2018 Jeep Wrangler Unlimited - The First-ever Cool Hybrid

Chris Tonn
by Chris Tonn
Fast Facts

2018 Jeep Wrangler Unlimited Rubicon

2.0-liter turbocharged hybrid I4 (270 hp @ 5,250 rpm, 295 lb-ft @ 3,000 rpm)
Eight-speed automatic transmission, four-wheel drive
22 city / 24 highway / 22 combined (EPA Rating, MPG)
10.9 city / 10.0 highway / 10.5 combined (NRCan Rating, L/100km)
19.9 (observed mileage, MPG)
Base Price: $42,940 US / $51,990 CAD
As Tested: $58,990 / $65,140 CAD
Prices include $1,495 destination charge in the United States and $2,595 for freight, PDI, and A/C tax in Canada and, because of cross-border equipment differences, can't be directly compared.
2018 jeep wrangler unlimited the first ever cool hybrid

I want first to apologize to the Jeep owners of northern Columbus, and by extension all brethren of the seven-slot grille everywhere. In my week driving this 2018 Jeep Wrangler Unlimited, I neglected to properly wave in most cases.

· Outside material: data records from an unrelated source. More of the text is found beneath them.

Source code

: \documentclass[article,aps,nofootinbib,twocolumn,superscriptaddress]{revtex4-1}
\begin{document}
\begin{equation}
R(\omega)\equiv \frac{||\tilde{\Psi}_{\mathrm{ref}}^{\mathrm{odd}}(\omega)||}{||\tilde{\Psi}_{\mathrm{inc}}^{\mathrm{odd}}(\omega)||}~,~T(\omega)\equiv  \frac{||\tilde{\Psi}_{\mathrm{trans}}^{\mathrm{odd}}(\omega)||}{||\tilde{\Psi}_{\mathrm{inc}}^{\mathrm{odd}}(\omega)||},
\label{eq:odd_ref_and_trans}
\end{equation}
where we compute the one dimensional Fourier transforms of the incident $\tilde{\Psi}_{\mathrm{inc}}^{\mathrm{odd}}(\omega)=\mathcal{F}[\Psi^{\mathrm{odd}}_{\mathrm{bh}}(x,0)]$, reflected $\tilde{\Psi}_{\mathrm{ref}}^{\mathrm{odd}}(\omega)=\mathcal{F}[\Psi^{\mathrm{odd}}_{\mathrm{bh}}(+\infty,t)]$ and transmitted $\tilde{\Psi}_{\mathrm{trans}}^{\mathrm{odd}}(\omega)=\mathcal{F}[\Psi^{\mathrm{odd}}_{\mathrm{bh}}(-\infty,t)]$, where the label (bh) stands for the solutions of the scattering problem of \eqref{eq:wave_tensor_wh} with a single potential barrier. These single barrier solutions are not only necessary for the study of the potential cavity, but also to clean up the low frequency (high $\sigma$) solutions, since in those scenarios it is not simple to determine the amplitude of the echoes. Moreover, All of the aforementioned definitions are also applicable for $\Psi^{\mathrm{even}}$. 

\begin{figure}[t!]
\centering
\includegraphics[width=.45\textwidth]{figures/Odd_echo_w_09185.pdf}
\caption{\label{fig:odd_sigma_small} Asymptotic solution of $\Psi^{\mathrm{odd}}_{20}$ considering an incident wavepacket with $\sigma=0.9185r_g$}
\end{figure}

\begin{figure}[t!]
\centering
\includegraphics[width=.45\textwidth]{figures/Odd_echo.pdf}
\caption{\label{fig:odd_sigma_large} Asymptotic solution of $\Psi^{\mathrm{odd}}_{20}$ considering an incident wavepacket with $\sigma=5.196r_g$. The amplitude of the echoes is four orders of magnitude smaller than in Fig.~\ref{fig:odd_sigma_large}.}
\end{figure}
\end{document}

It’s a Jeep thing, and apparently I don’t understand.

I suppose it’s an ethical thing — can I be a properly unbiased journalist if I gonzo myself into the Jeep subculture? Moreover, is this, a Jeep Wrangler with a hybrid system, a proper Jeep?

No, I’m not kidding. Jeep hasn’t highlighted the hybrid system in marketing this new powertrain, preferring use of the less-specific “eTorque” moniker. Mated to a 2.0-liter turbocharged four-cylinder (related to the Alfa Romeo Giulia four), the hybrid system allows for automatic stop-start, regenerative braking, and engine cut-off during coasting, while adding a bit of torque to the already stout mill.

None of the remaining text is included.